Australian road safety campaigners have decided to approach the problem of young speedsters in a rather unique fashion, as a new TV campaign has tried to tackle the problem by hitting them right below the belt by showing young women wiggling their little fingers at fast riders.
The New South Wales Roads and Traffic Authority decided to go for the derogatory gesture which traditionally means a small penis, because they thought it would be more effective than showing gory mishaps.
AdvertisementApparently, there seems to be apathy towards conventional toad safety campaigns that carry images of blood curdling accidents due to increased watching of violent films and excessive video gaming among youngsters.

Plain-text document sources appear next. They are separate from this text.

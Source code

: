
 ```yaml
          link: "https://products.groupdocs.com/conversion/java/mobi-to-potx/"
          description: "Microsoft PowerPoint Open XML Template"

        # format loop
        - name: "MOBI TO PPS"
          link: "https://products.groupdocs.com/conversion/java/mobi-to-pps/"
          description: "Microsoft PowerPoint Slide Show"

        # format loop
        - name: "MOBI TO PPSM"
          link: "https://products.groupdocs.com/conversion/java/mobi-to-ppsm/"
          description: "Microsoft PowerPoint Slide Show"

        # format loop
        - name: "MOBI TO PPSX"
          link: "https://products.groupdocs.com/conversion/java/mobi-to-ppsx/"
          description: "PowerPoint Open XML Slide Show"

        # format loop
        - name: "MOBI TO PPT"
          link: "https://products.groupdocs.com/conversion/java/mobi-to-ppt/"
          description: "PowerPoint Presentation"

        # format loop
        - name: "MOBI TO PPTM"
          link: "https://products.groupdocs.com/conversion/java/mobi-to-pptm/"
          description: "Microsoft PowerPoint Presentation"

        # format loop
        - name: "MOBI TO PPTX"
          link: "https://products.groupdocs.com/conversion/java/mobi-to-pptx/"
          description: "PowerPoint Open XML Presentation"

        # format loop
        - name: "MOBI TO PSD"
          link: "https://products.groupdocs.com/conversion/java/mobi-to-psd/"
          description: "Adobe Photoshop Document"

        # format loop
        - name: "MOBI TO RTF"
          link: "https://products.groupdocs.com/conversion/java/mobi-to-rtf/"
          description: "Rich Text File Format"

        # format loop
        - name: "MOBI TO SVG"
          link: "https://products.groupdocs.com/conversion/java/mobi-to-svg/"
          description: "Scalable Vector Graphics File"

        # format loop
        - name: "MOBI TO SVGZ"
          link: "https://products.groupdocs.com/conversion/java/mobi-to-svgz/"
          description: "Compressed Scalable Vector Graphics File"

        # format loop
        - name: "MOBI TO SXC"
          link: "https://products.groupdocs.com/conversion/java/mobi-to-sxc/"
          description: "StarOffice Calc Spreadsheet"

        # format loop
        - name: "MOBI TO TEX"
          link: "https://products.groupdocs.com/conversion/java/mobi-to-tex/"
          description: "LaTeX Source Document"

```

"To me the gesture says 'speeding - no one thinks big of you. It will cause people who are speeding to think twice about the image they are creating," Timesonline quoted the authority's spokesman, John Whelan, as saying.
" Television advertisements that warned against speeding by showing graphic images of car crashes and injuries were no longer effective for young people who frequently viewed worse images on computer games or in horror films," he added.
Whelan added that the ad isn't 'light-hearted', but has an element of 'darkish humour' in it, and that combing a widely used gesture and a message can be effective.
"I wouldn't say it's more light hearted - there's element of I suppose darkish humour to what we're doing in this advertisement," he said.
"This gesture to which we're referring is part of everyday language and part of our culture. So to align that message to our anti-speeding message, I think is going to have an impact," he added.
The campaign that will be seen on television, cinema commercials and bus stop placards will also have a 15 second viral internet ad that will offer speedsters an "xtra xtra small" condom'.
The 850 million pounds campaign has been triggered by numerous road accidents involving young and inexperienced male riders, who drive on their restricted, provisional driving licences, in Sydney,
Harold Scruby, the head of the road safety lobby group, the Pedestrian Council of Australia, said that the unique way to target youngsters is laudable and witty.